Add FERC provenance metadata to datapackage#5264
Conversation
| @classmethod | ||
| def from_sqlite(cls, sqlite_path: Path) -> "FercSqliteProvenanceRecord": | ||
| """Read SQLite provenance metadata from DB.""" | ||
| try: |
There was a problem hiding this comment.
This is wrapped in a try / except to handle cases where the DB doesn't exist or the _provenance_metadata table doesn't exist (for DBs created before this change).
| f"required={sorted(required_years)}" | ||
| ) | ||
|
|
||
| if stored.ferc_xbrl_extractor_version != provenance.ferc_xbrl_extractor_version: |
There was a problem hiding this comment.
I made this also check the version of catalystcoop.ferc_xbrl_extractor if data_format is xbrl.
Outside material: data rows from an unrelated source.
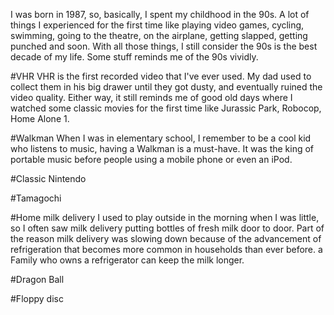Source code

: I was born in 1987, so, basically, I spent my childhood in the 90s. A lot of things I experienced for the first time like playing video games, cycling, swimming, going to the theatre, on the airplane, getting slapped, getting punched and soon. With all those things, I still consider the 90s is the best decade of my life. Some stuff reminds me of the 90s vividly.

#VHR
VHR is the first recorded video that I've ever used. My dad used to collect them in his big drawer until they got dusty, and eventually ruined the video quality. Either way, it still reminds me of good old days where I watched some classic movies for the first time like Jurassic Park, Robocop, Home Alone 1.

#Walkman
When I was in elementary school, I remember to be a cool kid who listens to music, having a Walkman is a must-have. It was the king of portable music before people using a mobile phone or even an iPod.

#Classic Nintendo


#Tamagochi


#Home milk delivery
I used to play outside in the morning when I was little, so I often saw milk delivery putting bottles of fresh milk door to door. Part of the reason milk delivery was slowing down because of the advancement of refrigeration that becomes more common in households than ever before. a Family who owns a refrigerator can keep the milk longer.

#Dragon Ball


#Floppy disc

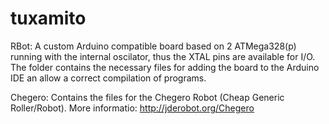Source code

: # tuxamito

RBot: A custom Arduino compatible board based on 2 ATMega328(p) running with the internal oscilator, thus the XTAL pins are available for I/O. The folder contains the necessary files for adding the board to the Arduino IDE an allow a correct compilation of programs.

Chegero: Contains the files for the Chegero Robot (Cheap Generic Roller/Robot). More informatio: http://jderobot.org/Chegero

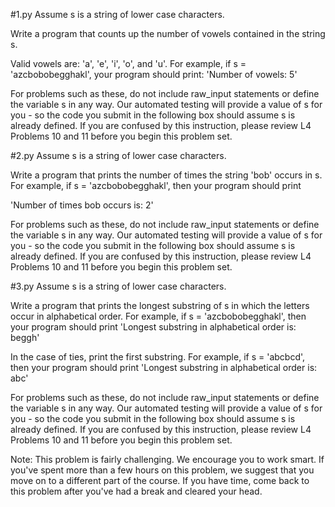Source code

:#1.py
Assume s is a string of lower case characters.

Write a program that counts up the number of vowels contained in the string s.

Valid vowels are: 'a', 'e', 'i', 'o', and 'u'. For example, if s = 'azcbobobegghakl', your program should print:
'Number of vowels: 5'

For problems such as these, do not include raw_input statements or define the variable s in any way. Our automated testing will provide a value of s for you - so the code you submit in the following box should assume s is already defined. If you are confused by this instruction, please review L4 Problems 10 and 11 before you begin this problem set.

#2.py
Assume s is a string of lower case characters.

Write a program that prints the number of times the string 'bob' occurs in s. For example, if s = 'azcbobobegghakl', then your program should print

'Number of times bob occurs is: 2'

For problems such as these, do not include raw_input statements or define the variable s in any way. Our automated testing will provide a value of s for you - so the code you submit in the following box should assume s is already defined. If you are confused by this instruction, please review L4 Problems 10 and 11 before you begin this problem set.

#3.py
Assume s is a string of lower case characters.

Write a program that prints the longest substring of s in which the letters occur in alphabetical order. For example, if s = 'azcbobobegghakl', then your program should print
'Longest substring in alphabetical order is: beggh'

In the case of ties, print the first substring. For example, if s = 'abcbcd', then your program should print
'Longest substring in alphabetical order is: abc'

For problems such as these, do not include raw_input statements or define the variable s in any way. Our automated testing will provide a value of s for you - so the code you submit in the following box should assume s is already defined. If you are confused by this instruction, please review L4 Problems 10 and 11 before you begin this problem set.

Note: This problem is fairly challenging. We encourage you to work smart. If you've spent more than a few hours on this problem, we suggest that you move on to a different part of the course. If you have time, come back to this problem after you've had a break and cleared your head.
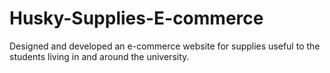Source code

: # Husky-Supplies-E-commerce
Designed and developed an e-commerce website for supplies useful to the students living in and around the university.
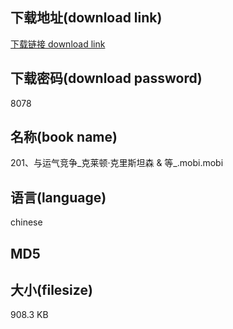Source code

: ## 下载地址(download link)
[下载链接 download link](https://voluble-croquembouche-d321dc.netlify.app/?s=201%E3%80%81%E4%B8%8E%E8%BF%90%E6%B0%94%E7%AB%9E%E4%BA%89_%E5%85%8B%E8%8E%B1%E9%A1%BF%C2%B7%E5%85%8B%E9%87%8C%E6%96%AF%E5%9D%A6%E6%A3%AE+%26+%E7%AD%89_.mobi)

## 下载密码(download password)
8078

## 名称(book name)
201、与运气竞争_克莱顿·克里斯坦森 & 等_.mobi.mobi

## 语言(language)
chinese

## MD5


## 大小(filesize)
908.3 KB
This seemed important if we're going to rely on cached DBs.
| ) | ||
| return | ||
|
|
||
| if instance is None: |
There was a problem hiding this comment.
Separated out the "get provenance from instance" so we can call this method with provenance records from SQLite as well.
zaneselvans
left a comment
There was a problem hiding this comment.
Some things that seem like bugs (which maybe also point at new tests to add):
- We unconditionally delete existing SQLite and DuckDB databases, which causes downstream problems, either because that means we can't ever use the local SQLite even if it would have been compatible, and we lose the DuckDB outputs which are now only conditionally re-created. There's also no management of the Parquet outputs in here at all which seems sketchy. The filesystem consequences of all the materialization paths should be identical.
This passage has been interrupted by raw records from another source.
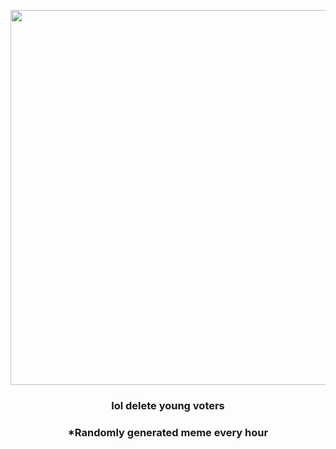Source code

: <p align="center">
        <img src="https://i.redd.it/4utqfli6e0z91.jpg" width="600" height="600">
        </p>
        <h3 align="center">lol delete young voters</h3>
        <h3 align="center">*Randomly generated meme every hour</h3>
    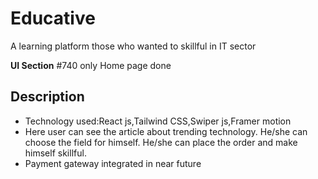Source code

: # Educative
A learning platform those who wanted to skillful in IT sector

**UI Section**
#740 only Home page done

## Description
- Technology used:React js,Tailwind CSS,Swiper js,Framer motion
- Here user can see the article about trending technology. He/she can choose the field for himself. He/she can place the order and make himself skillful.
- Payment gateway integrated in near future

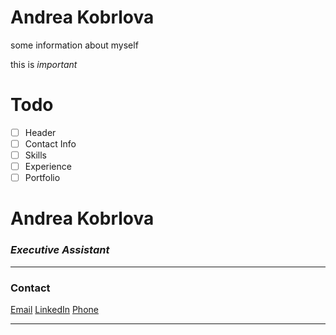 # Andrea Kobrlova

some information about myself

this is *important*
# Todo

- [ ] Header
- [ ] Contact Info
- [ ] Skills
- [ ] Experience
- [ ] Portfolio

# Andrea Kobrlova
### *Executive Assistant*

---

### **Contact**
[Email](mailto:andrea@blockchainhubprague.com)
[LinkedIn](linkedin.com/in/andreakobrlova)
[Phone](+420777249398)

---


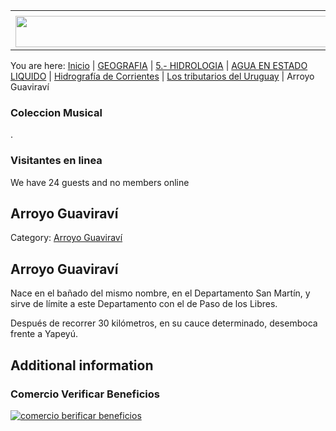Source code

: <table><tbody><tr><td><center></center></td></tr><tr><td><center><a href="https://www.corrientes.gov.ar/" target="_blank"><img src="http://descubrircorrientes.com.ar/2012/index.php/1566-geografia/5-hidrologia/agua-en-estado-liquido/hidrografia-de-corrientes/los-tributarios-del-uruguay/banner-corrientes.jpg" width="580" height="50" alt=""></a></center></td></tr></tbody></table>

You are here: [Inicio](http://descubrircorrientes.com.ar/2012/) | [GEOGRAFIA](http://descubrircorrientes.com.ar/2012/index.php/410-geografia) | [5.- HIDROLOGIA](http://descubrircorrientes.com.ar/2012/index.php/417-geografia/5-hidrologia) | [AGUA EN ESTADO LIQUIDO](http://descubrircorrientes.com.ar/2012/index.php/1488-geografia/5-hidrologia/agua-en-estado-liquido) | [Hidrografía de Corrientes](http://descubrircorrientes.com.ar/2012/index.php/1545-geografia/5-hidrologia/agua-en-estado-liquido/hidrografia-de-corrientes) | [Los tributarios del Uruguay](http://descubrircorrientes.com.ar/2012/index.php/1549-geografia/5-hidrologia/agua-en-estado-liquido/hidrografia-de-corrientes/los-tributarios-del-uruguay) | Arroyo Guaviraví

### Coleccion Musical

.

### Visitantes en linea

We have 24 guests and no members online

## Arroyo Guaviraví

Category: [Arroyo Guaviraví](http://descubrircorrientes.com.ar/2012/index.php/1566-geografia/5-hidrologia/agua-en-estado-liquido/hidrografia-de-corrientes/los-tributarios-del-uruguay/arroyo-guaviravi)

## **Arroyo Guaviraví**

Nace en el bañado del mismo nombre, en el Departamento San Martín, y sirve de límite a este Departamento con el de Paso de los Libres.

Después de recorrer 30 kilómetros, en su cauce determinado, desemboca frente a Yapeyú.

## Additional information

### Comercio Verificar Beneficios

[![comercio berificar beneficios](http://descubrircorrientes.com.ar/2012/index.php/1566-geografia/5-hidrologia/agua-en-estado-liquido/hidrografia-de-corrientes/los-tributarios-del-uruguay/images/botones_beneficios/comercio_berificar_beneficios.png)](http://descubrircomercio.zapto.org/)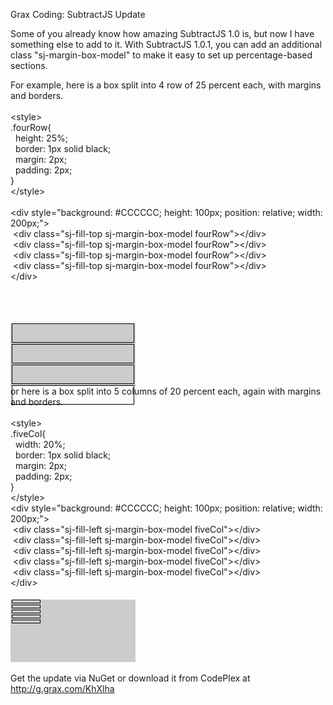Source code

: Grax Coding: SubtractJS Update

Some of you already know how amazing SubtractJS 1.0 is, but now I have something else to add to it.  With SubtractJS 1.0.1, you can add an additional class "sj-margin-box-model" to make it easy to set up percentage-based sections.

For example, here is a box split into 4 row of 25 percent each, with margins and borders.
<br />
<br />
&lt;style&gt;<br />
.fourRow{<br />
&nbsp; height: 25%;<br />
&nbsp; border: 1px solid black;<br />
&nbsp; margin: 2px;<br />
&nbsp; padding: 2px;<br />
}<br />
&lt;/style&gt;<br />
<br />
&lt;div style="background: #CCCCCC; height: 100px; position: relative; width: 200px;"&gt;<br />
&nbsp;&lt;div class="sj-fill-top sj-margin-box-model fourRow"&gt;&lt;/div&gt;<br />
&nbsp;&lt;div class="sj-fill-top sj-margin-box-model fourRow"&gt;&lt;/div&gt;<br />
&nbsp;&lt;div class="sj-fill-top sj-margin-box-model fourRow"&gt;&lt;/div&gt;<br />
&nbsp;&lt;div class="sj-fill-top sj-margin-box-model fourRow"&gt;&lt;/div&gt;<br />
&lt;/div&gt;<br />
<br />
<br />
<style>
.fourRow{
  height: 25%;
  border: 1px solid black;
  margin: 2px;
  padding: 2px;
}
.fiveCol{
  width: 20%;
  border: 1px solid black;
  margin: 2px;
  padding: 2px;
}
</style>

<br />
<div style="background: #CCCCCC; height: 100px; position: relative; width: 200px;">
<div class="sj-fill-top sj-margin-box-model fourRow">
</div>
<div class="sj-fill-top sj-margin-box-model fourRow">
</div>
<div class="sj-fill-top sj-margin-box-model fourRow">
</div>
<div class="sj-fill-top sj-margin-box-model fourRow">
</div>
</div>
or here is a box split into 5 columns of 20 percent each, again with margins and borders.
<br />
<br />
&lt;style&gt;<br />
.fiveCol{<br />
&nbsp; width: 20%;<br />
&nbsp; border: 1px solid black;<br />
&nbsp; margin: 2px;<br />
&nbsp; padding: 2px;<br />
}<br />
&lt;/style&gt;<br />
&lt;div style="background: #CCCCCC; height: 100px; position: relative; width: 200px;"&gt;<br />
&nbsp;&lt;div class="sj-fill-left sj-margin-box-model fiveCol"&gt;&lt;/div&gt;<br />
&nbsp;&lt;div class="sj-fill-left sj-margin-box-model fiveCol"&gt;&lt;/div&gt;<br />
&nbsp;&lt;div class="sj-fill-left sj-margin-box-model fiveCol"&gt;&lt;/div&gt;<br />
&nbsp;&lt;div class="sj-fill-left sj-margin-box-model fiveCol"&gt;&lt;/div&gt;<br />
&nbsp;&lt;div class="sj-fill-left sj-margin-box-model fiveCol"&gt;&lt;/div&gt;<br />
&lt;/div&gt;<br />
<br />
<div style="background: #CCCCCC; height: 100px; position: relative; width: 200px;">
<div class="sj-fill-left sj-margin-box-model fiveCol">
</div>
<div class="sj-fill-left sj-margin-box-model fiveCol">
</div>
<div class="sj-fill-left sj-margin-box-model fiveCol">
</div>
<div class="sj-fill-left sj-margin-box-model fiveCol">
</div>
<div class="sj-fill-left sj-margin-box-model fiveCol">
</div>
</div>
<br />
Get the update via NuGet or download it from CodePlex at <a href="http://g.grax.com/KhXlha">http://g.grax.com/KhXlha</a>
- We don't set the ferc_xbrl_extractor_version in the XBRL case, but we do set it in the DBF case. Seems like they got switched accidentally.
- Not necessarily a bug but the
sqlite_pathwill always be a local path that pertains only to the system that the DB was created on, so it seems like we probably should not be writing it into the DB and passing it around and relying on it -- it was okay when this was just part of the Dagster metadata and could never move out of that context, but now it seems like it should maybe be handled separately. - Not a bug but it sure would be nice if we could check the provenance without needing to download hundreds of megabytes of database first -- this is something we can do with DuckDB if/when we switch to using that as the primary input. And actually we're already producing the DuckDB databases in the nightly builds, so if we wanted to, we could read the provenance from the DuckDB outputs (if it's being written there, which I think we should do in order to keep the two DBs equivalent) and use that to decide whether we want to download the SQLite outputs (since in the case of the nightly build outputs we'll have very high confidence that the two DBs are from the same run).
Side note: if/when we switch to Parquet being the primary output, where do we store the provenance, and how do we ensure that it is valid for all of the hundreds of tables simultaneously?
There's a lot in here. Let me know if you would like to talk through it and come up with a todo list together.
| * The version of ``catalystcoop.ferc_xbrl_extractor`` that was used to perform the | ||
| conversion when considering XBRL outputs. |
There was a problem hiding this comment.
Another good argument for splitting out a ferc_dbf_extractor package that depends on dbfread and takes care of the extraction logic to the same degree as ferc_xbrl_extractor is that then we would have a clear "did the code change?" marker for both the XBRL and DBF provenance which would be nice.
| data_config=ferc_to_sqlite, | ||
| sqlite_path=PudlPaths().sqlite_db_path(f"{form}_xbrl"), | ||
| ) | ||
| provenance.to_sqlite() |
There was a problem hiding this comment.
It would be great to add a to_duckdb() in here too, so the two DBs are equivalent, and we can read the provenance remotely instead of needing to download the whole SQLite to determine whether it'll work.
There was a problem hiding this comment.
I think that switching to adding this to duckdb makes sense, however we're not currently producing duckdb files for the DBF outputs, so it would add more complexity to have to handle each case differently. I lean towards creating a followup issue to update the DBF extraction to output a duckdb file, then switch to reading provenance from duckdb.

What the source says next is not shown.